[Input Boundary: Start]
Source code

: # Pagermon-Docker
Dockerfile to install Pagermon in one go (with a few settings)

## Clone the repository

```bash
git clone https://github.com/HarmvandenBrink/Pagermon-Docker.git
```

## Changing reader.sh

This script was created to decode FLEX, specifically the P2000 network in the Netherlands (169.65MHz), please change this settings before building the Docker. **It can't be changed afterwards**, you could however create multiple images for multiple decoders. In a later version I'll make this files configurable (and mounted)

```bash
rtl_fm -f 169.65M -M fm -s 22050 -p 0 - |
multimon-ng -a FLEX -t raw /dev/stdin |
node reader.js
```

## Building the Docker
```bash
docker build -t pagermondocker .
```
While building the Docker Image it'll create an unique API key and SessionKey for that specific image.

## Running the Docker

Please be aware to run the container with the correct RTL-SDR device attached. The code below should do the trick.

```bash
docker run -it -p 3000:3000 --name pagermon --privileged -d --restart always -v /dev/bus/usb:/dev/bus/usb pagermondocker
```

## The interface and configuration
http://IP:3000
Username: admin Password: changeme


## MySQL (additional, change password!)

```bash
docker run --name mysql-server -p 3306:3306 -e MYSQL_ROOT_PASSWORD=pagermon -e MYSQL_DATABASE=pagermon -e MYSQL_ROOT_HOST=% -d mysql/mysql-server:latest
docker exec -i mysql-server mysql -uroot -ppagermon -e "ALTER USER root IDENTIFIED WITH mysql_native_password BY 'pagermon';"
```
[Input Boundary: End]
## Required work
Write out every entry above exactly as given.

## Task result
Source code

: # Pagermon-Docker
Dockerfile to install Pagermon in one go (with a few settings)

## Clone the repository

```bash
git clone https://github.com/HarmvandenBrink/Pagermon-Docker.git
```

## Changing reader.sh

This script was created to decode FLEX, specifically the P2000 network in the Netherlands (169.65MHz), please change this settings before building the Docker. **It can't be changed afterwards**, you could however create multiple images for multiple decoders. In a later version I'll make this files configurable (and mounted)

```bash
rtl_fm -f 169.65M -M fm -s 22050 -p 0 - |
multimon-ng -a FLEX -t raw /dev/stdin |
node reader.js
```

## Building the Docker
```bash
docker build -t pagermondocker .
```
While building the Docker Image it'll create an unique API key and SessionKey for that specific image.

## Running the Docker

Please be aware to run the container with the correct RTL-SDR device attached. The code below should do the trick.

```bash
docker run -it -p 3000:3000 --name pagermon --privileged -d --restart always -v /dev/bus/usb:/dev/bus/usb pagermondocker
```

## The interface and configuration
http://IP:3000
Username: admin Password: changeme


## MySQL (additional, change password!)

```bash
docker run --name mysql-server -p 3306:3306 -e MYSQL_ROOT_PASSWORD=pagermon -e MYSQL_DATABASE=pagermon -e MYSQL_ROOT_HOST=% -d mysql/mysql-server:latest
docker exec -i mysql-server mysql -uroot -ppagermon -e "ALTER USER root IDENTIFIED WITH mysql_native_password BY 'pagermon';"
```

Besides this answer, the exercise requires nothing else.